Even a massive earthquake can’t shake the concerned authorities into actually being concerned
My first clue that the governing elite in this country don’t really give a damn came way back in the 1980s when The Rising Nepal
newspaper was my only English language link to the world. Its front page invariably featured the royal family, international news was sparse and the liveliest section was often Letters to the Editor.
Diligent citizens wrote eloquent complaints about the lack of water in the pipes and trash piling up uncollected (some things never change) and frequently signed off with the hopeful phrase ‘we trust the concerned authorities will look into this matter.’
As the garbage piled higher and water-taps stayed dry it dawned on me the concerned authorities everyone pinned their hopes on were simply not concerned, about the trash, water or anything else. Thus began the Hand’s journey of discovery into Bureaucratic Apathy on a Himalayan scale, delving deep into the mindset of those in positions of authority.
The Nepalis I knew and worked with were generous of spirit and caring, my first question was how could these bureaucrats be so different? It seems, in short, whoever joins the civil service somehow mutates into a lower, more cynical breed.

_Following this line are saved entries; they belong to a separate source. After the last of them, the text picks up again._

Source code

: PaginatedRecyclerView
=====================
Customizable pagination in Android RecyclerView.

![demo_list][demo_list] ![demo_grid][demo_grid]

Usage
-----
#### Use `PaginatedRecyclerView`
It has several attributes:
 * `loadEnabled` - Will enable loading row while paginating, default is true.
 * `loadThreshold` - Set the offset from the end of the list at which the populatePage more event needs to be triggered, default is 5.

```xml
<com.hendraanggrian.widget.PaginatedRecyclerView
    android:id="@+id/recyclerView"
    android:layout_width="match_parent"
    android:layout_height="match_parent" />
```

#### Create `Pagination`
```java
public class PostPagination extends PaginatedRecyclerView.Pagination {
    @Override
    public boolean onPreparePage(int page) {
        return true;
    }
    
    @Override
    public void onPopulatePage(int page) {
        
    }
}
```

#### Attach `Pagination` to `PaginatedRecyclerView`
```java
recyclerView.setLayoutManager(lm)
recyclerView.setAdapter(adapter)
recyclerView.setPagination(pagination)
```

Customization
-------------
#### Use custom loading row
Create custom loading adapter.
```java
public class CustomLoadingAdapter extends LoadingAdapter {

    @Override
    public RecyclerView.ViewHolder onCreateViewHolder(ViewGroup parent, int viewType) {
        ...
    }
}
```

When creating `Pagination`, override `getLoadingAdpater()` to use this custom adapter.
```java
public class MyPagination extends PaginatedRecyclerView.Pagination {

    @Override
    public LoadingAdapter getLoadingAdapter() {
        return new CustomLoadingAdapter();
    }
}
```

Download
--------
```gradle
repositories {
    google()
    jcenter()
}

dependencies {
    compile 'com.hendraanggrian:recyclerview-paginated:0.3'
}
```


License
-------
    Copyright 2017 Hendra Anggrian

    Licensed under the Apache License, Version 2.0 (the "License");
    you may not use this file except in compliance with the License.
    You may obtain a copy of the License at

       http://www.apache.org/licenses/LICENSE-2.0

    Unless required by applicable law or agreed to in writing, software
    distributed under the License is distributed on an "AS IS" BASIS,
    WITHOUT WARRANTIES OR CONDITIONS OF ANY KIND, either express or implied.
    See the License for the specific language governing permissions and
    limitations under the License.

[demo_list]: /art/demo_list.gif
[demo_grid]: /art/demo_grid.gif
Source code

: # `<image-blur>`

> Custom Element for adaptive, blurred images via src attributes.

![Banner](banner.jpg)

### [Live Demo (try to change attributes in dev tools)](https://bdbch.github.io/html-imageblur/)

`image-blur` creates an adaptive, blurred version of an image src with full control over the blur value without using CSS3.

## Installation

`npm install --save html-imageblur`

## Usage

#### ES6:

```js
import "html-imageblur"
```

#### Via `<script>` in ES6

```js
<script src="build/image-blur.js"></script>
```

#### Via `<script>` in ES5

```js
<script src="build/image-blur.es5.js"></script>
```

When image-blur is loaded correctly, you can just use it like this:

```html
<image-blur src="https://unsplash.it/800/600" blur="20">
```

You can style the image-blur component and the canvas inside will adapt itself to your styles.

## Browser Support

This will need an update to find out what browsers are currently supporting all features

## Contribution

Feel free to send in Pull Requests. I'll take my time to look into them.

My second question was why none of these jokers ever got fired. ‘If only it were that simple,’ came the mysterious response from between the lines. Most government staff need family networks before even getting hired (or they’d never get the job) and spend the rest of their careers building a web of contacts and strategic alliances that’s more important (to them) than the state they’re supposed to serve. Liaisons are forged and mutual benefit societies established that grow more intricate with time. If all this wasn’t so time-consuming (and financially rewarding) the bureaucrat might find time for other matters, like work. I eventually realised it’s not that the authorities aren’t concerned, rather they’re concerned about all the wrong things.
A mutually agreed impunity combined with exceptionally low expectations encourages this indifference to flourish. Plus, let’s not forget that inept official ignoring the water supply or diverting funds might be the uncle of someone you owe favours to, making your best course of action obvious: do nothing.
The fact that some poor villagers in far-flung districts were swindled out of the promised irrigation canal, road or health-post is far less compelling than protecting uncle. The village is remote, uncle isn’t, and next time it could be your future threatened by dismissal. You’d surely count on your co-workers to cover your back and do nothing then.
But somebody must have cared in the past, I mused, thinking of the beautifully laid-out old quarters of the valley’s towns and cities. Public spouts that delivered water for centuries must have been maintained or they’d dry up, as they have now. Communal areas were incorporated in the planning of every neighbourhood, spaces that would likely be sold on the sly by the concerned authorities these days.
As my journey of discovery degenerated into a morbid muse, overwhelmed by examples to ponder, I couldn’t help noticing this negligent bureaucracy is dominated by Brahmins and Chettris. Coincidence? The higher castes have always used their religiously sanctioned status to lord it over ordinary citizens and gain access to the treasury. As a fallen Catholic, I’m no stranger to chicanery in divine guise but am still impressed by such a devious system that preaches the low castes deserve their poverty and suffering because of sins committed in previous lives. It certainly makes it easy for the elite to shrug their shoulders and pretend they’d like to help, but who can argue with fate?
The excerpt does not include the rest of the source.